The Constitutional Tribunal went beyond its powers, declaring the provisions of the Treaty on European Union (TEU) unconstitutional. It did not exclude that in the future it would assess the conformity of the CJEU judgments with the Constitution of the Republic of Poland, “including their removal from the Polish legal system”. This is beyond the legal scope of the Constitutional Tribunal’s competence. According to the principle of the division of competences between the EU and the Member States, the interpretation of the TEU falls within the exclusive competence of the CJEU.

The claims made in order to justify the ruling of the Constitutional Tribunal are misplaced and manifestly ignore the real legal problem – the changes in the Polish judiciary carried out in violation of the Constitution of the Republic of Poland, EU treaties, and the ECHR. The Tribunal’s claims intended to legitimize these changes, primarily by undermining the legal effects of CJEU judgments. The ruling of the Constitutional Tribunal threatens the foundations of the entire EU, interferes with the authority of the CJEU, and limits the competences of Polish courts to apply EU law directly. As a result, this places Poland outside the European legal space. It also dangerously restricts the right of individuals to an effective remedy and to have their cases heard by a court established by law, independent of any other authority, and impartial – which is the foundation of the rule of law.

The Committee on Legal Sciences emphasizes that care for the common good is the responsibility of all citizens, especially those entrusted with the exercise of power. No generation, let alone any political group in power at any given time, has the right to treat the State as its sole property. The Committee emphasizes that the Introduction to the Constitution of the Republic of Poland clearly underscores the need  for “cooperation with all countries for the good of the Human Family.” Poland’s effective participation in the EU contributes to peaceful cooperation between nations, the reliability and efficiency of public institutions in our country, and above all it serves to ensure respect for the freedoms and rights of the citizens of the Republic of Poland.


One Comment

  1. Piotr Szafranski Sun 17 Oct 2021 at 23:20 - Reply

    The above declaration of the recognized representation of the top Polish legal scholarship (The Committee on Legal Sciences of the Polish Academy of Sciences) illustrates a pattern seen across Poland in the last 6 years.

    The Polish meritocratic elites, in pretty much any field, has been separated from any influence on legislating and governing of Poland. Today’s governing (and law writing) in Poland is full of obvious errors, the actions and the means are in conflict with the declared goals of the rulers. This is not “a different policy”, this is either deception or incompetence. And it is waste of time to discuss “deception or incompetence?”, as the results of both are the same.
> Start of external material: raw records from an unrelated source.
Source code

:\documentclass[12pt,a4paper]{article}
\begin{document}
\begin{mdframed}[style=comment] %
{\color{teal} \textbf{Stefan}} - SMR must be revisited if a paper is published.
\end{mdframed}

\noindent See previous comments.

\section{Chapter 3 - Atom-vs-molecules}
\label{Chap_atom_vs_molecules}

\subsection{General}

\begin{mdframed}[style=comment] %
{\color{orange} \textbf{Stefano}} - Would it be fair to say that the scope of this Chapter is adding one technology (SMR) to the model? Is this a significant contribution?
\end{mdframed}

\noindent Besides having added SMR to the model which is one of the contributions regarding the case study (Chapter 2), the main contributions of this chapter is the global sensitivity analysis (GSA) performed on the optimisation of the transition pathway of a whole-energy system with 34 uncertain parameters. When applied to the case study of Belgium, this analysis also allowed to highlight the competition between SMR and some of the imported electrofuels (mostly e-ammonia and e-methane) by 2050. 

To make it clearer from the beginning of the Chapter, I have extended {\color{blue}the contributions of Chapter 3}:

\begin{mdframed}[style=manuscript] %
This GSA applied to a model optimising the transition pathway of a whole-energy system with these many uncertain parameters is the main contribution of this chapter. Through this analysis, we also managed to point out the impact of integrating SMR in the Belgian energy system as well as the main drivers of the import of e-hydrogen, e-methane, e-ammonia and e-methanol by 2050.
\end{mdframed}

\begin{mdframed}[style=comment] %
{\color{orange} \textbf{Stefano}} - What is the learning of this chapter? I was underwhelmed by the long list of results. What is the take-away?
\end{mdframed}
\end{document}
    It should be noted however, that cutting the link between the judgement of meritocratic elites, and the state policies, was an explicit goal and rallying cry of the currently ruling PiS party. It was stated and promoted, by this party, a long time before them winning the 2015 parliamentary elections. So it is (tragically) legitimate to say that the Poles have freely chosen to effectively get rid of own meritocratic elites, at least as far as governing is concerned.

    This is a horror, as it was precisely the goal, during World War 2, of both the occupying Poland Soviet Union and Nazi Germany, to remove the influence of the Polish meritocratic elites in the Polish society. In those times, such “remove the influence” meant murder, as in the ominous “Katyń Forest Massacre” or “Inteligenzaktion” names.

    It is customary to see and remember those WW2 atrocities mainly as mass murders. Which is what they were, but they were also something else – cutting off the link between those who are qualified to guide/make society decisions, and those society decisions. Turns out, for the latter murder is not an indispensable tool.